The Palanca Hall of Fame was also established in 1995 and is presented to a Palanca awardee who has achieved the distinction of winning five first prizes in the regular categories. It awarded the distinction to seven writers who have already reached the milestone, including Ruth Elynia S. Mabanglo, Buenaventura S. Medina Jr., Rolando S. Tinio, Rene O. Villanueva, Gregorio C. Brillantes, Cirilo F. Bautista, and Jesus T. Peralta. Peralta clinched his fifth first prize way back in 1978 for “Exit No Exit” under the Full-Length Play category. Bautista clinched his fifth first prize way back in 1979 for “Crossroads” under the Poetry category. Brillantes clinched his fifth first prize way back in 1984 for “Climate of Disaster, Season of Disgrace” under the Essay category. Villanueva clinched his fifth first prize way back in 1990 for both “Ang Unang Baboy sa Langit” and "Tungkung Langit at Alunsina," which both won under the Maikling Kwentong Pambata category. Tinio clinched his fifth first prize way back in 1993 for “Ang Kuwento ni A.” under the Dulang Pantelebisyon category. Medina clinched his fifth first prize way back in 1993 for “Moog” under the Nobela category. And Mabanglo clinched her fifth first prize in 1995 for “Bayan ng Lunggati, Bayan ng Pighati” under the Tula category. The said award is given to writers who have won five (5) first places in any category.

LIST OF WINNERS

The 1995 winners were divided into fourteen categories, open only to English and Filipino [Tagalog] short story, short story for children, poetry, essay, one-act play, and full-length play, plus the Dulang Pantelebisyon and Dulang Pampelikula, open only for the Filipino Division:

==English Division==

=== Short Story ===
- First Prize: Clinton Palanca, "The Apartment"
- Second Prize: Noelle De Jesus, "Blood"
- Third Prize: Lakambini A. Sitoy, "I See My Shadow on the Pavement"
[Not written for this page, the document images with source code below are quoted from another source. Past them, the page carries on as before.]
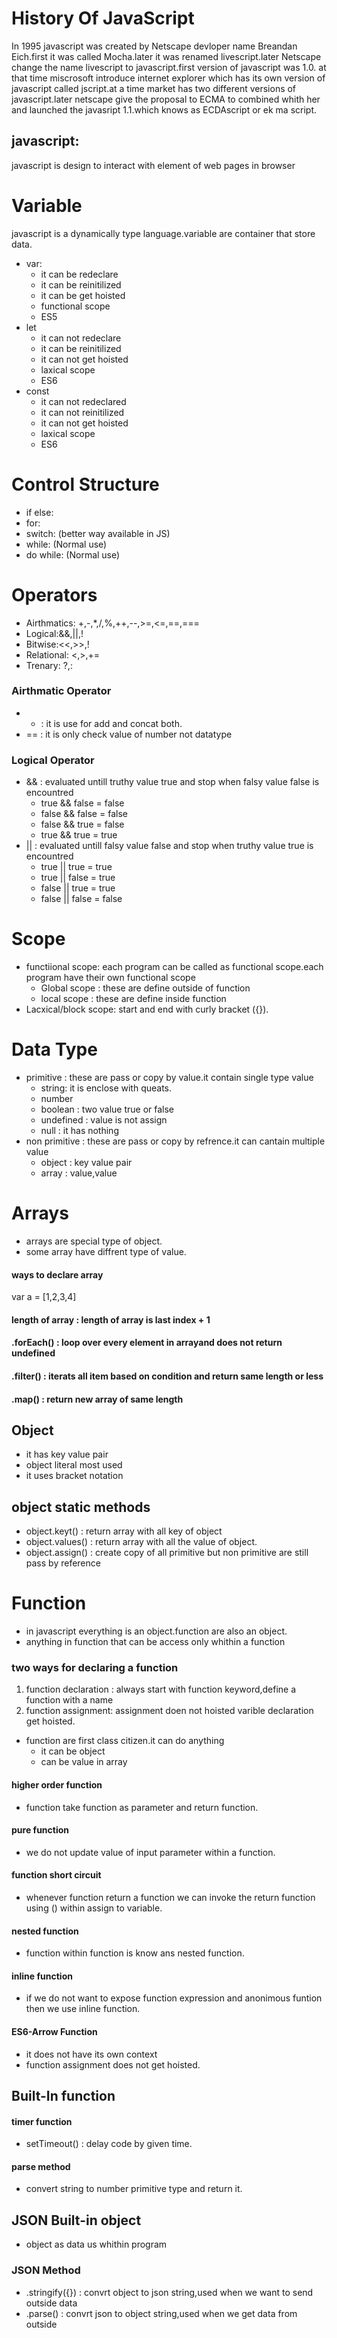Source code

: # History Of JavaScript
In 1995 javascript was created by Netscape devloper name Breandan Eich.first it was called Mocha.later it was renamed livescript.later Netscape change the name livescript to javascript.first version of javascript was 1.0. at that time miscrosoft introduce internet explorer which has its own version of javascript called jscript.at a time market has two different versions of javascript.later netscape give the proposal to ECMA to combined whith her and launched the javasript 1.1.which knows as ECDAscript or ek ma script.
## javascript:
javascript is design to interact with element of web pages in browser
# Variable
javascript is a dynamically type language.variable are container that store data.
- var:
  - it can be redeclare
  - it can be reinitilized
  - it can be get hoisted
  - functional scope
  - ES5 
- let
  - it can not redeclare
  - it can be reinitilized
  - it can not get hoisted 
  - laxical scope
  - ES6
- const
  - it can not redeclared
  - it can not reinitilized
  - it can not get hoisted
  - laxical scope 
  - ES6
# Control Structure
- if else:
- for:
- switch: (better way available in JS)
- while: (Normal use)
- do while: (Normal use)
# Operators
- Airthmatics: +,-,*,/,%,++,--,>=,<=,==,===
- Logical:&&,||,!
- Bitwise:<<,>>,!
- Relational: <,>,+=
- Trenary: ?,:
### Airthmatic Operator
- + : it is use for add and concat both.
- == : it is only check value of number not datatype
### Logical Operator
- && : evaluated untill truthy value true and stop when falsy value false is encountred
  - true && false = false
  - false && false = false
  - false && true = false
  - true && true = true
- || : evaluated untill falsy value false and stop when truthy value true is encountred
  - true || true = true
  - true || false = true
  - false || true = true
  - false || false = false 
# Scope
- functiional scope: each program can be called as functional scope.each program have their own functional scope
  - Global scope : these are define outside of function
  - local scope : these are define inside function
- Lacxical/block scope: start and end with curly bracket ({}). 
# Data Type
- primitive : these are pass or copy by value.it contain single type value
  - string: it is enclose with queats.
  - number
  -  boolean : two value true or false
  -  undefined : value is not assign
  -  null : it has nothing
- non primitive : these are pass or copy by refrence.it can cantain multiple value
  - object : key value pair
  - array : value,value
# Arrays
- arrays are special type of object.
- some array have diffrent type of value.
#### ways to declare array 
var a = [1,2,3,4]
#### length of array : length of array is last index + 1
#### .forEach() : loop over every element in arrayand does not return undefined
#### .filter() : iterats all item based on condition and return same length or less
#### .map() : return new array of same length
## Object
- it has key value pair
- object literal most used
- it uses bracket notation
## object static methods
- object.keyt() : return array with all key of object
- object.values() : return array with all the value of object.
- object.assign() : create copy of all primitive but non primitive are still pass by reference
# Function 
- in javascript everything is an object.function are also an object.
- anything in function that can be access only whithin a function
### two ways for declaring a function
1. function declaration : always start with function keyword,define a function with a name
2. function assignment: assignment doen not hoisted varible declaration get hoisted.
- function are first class citizen.it can do anything
  - it can be object
  - can be value in array
#### higher order function
- function take function as parameter and return function.
#### pure function
- we do not update value of input parameter within a function.
#### function short circuit
- whenever function return a function we can invoke the return function using () within assign to variable.
#### nested function
- function within function is know ans nested function.
#### inline function
- if we do not want to expose function expression and anonimous funtion then we use inline function.
#### ES6-Arrow Function
- it does not have its own context
- function assignment does not get hoisted.
## Built-In function
#### timer function
- setTimeout() : delay code by given time.
#### parse method
- convert string to number primitive type and return it.
## JSON Built-in object
- object as data us whithin program
### JSON Method
- .stringify({}) : convrt object to json string,used when we want to send outside data
- .parse() : convrt json to object string,used when we get data from outside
=== Short Story for Children ===
- First Prize: Norma Olizon-Chikiamco, "Pan de Sal Saves the Day"
- Second Prize: Mary Ann Tobias, "Little Star"
- Third Prize: Erlinda Acacio Flores, "The Quarreling Kites"

=== Poetry ===
- First Prize: Elsa M. Coscolluela, "Katipunera and Other Poems"
- Second Prize: Ma. Luisa A. Igloria, "In the Ritual of Calling and Other Poems"
- Third Prize: Merlie Alunan, "Amina Among the Angels and Other Poems"

=== Essay ===
- First Prize: Susan T. Layug, "For a Pair of Red Tsinelas/Child of the River Dreams"
- Second Prize: Edmund Coronel, "No More Sweet Wild Garden"
- Third Prize: Clinton Palanca, "In Paris"

=== One-Act Play ===
- First Prize: No Winner
- Second Prize: No Winner
- Third Prize: No Winner
- Honorable Mention: Merlinda Bobis, "Ms. Serena Serenata"

=== Full-Length Play ===
- First Prize: Anton Juan Jr., "Sakurahime or the Princess of the Cherry Blossoms"
- Second Prize: No Winner
- Third Prize: No Winner

==Filipino Division==

=== Maikling Kwento ===
- First Prize: Levy Balgos De la Cruz,"Fetad"
- Second Prize: Rebecca T. Añonuevo, "Iba-iba, Pare-pareho"
- Third Prize: Rolando Bernales, "Taguan"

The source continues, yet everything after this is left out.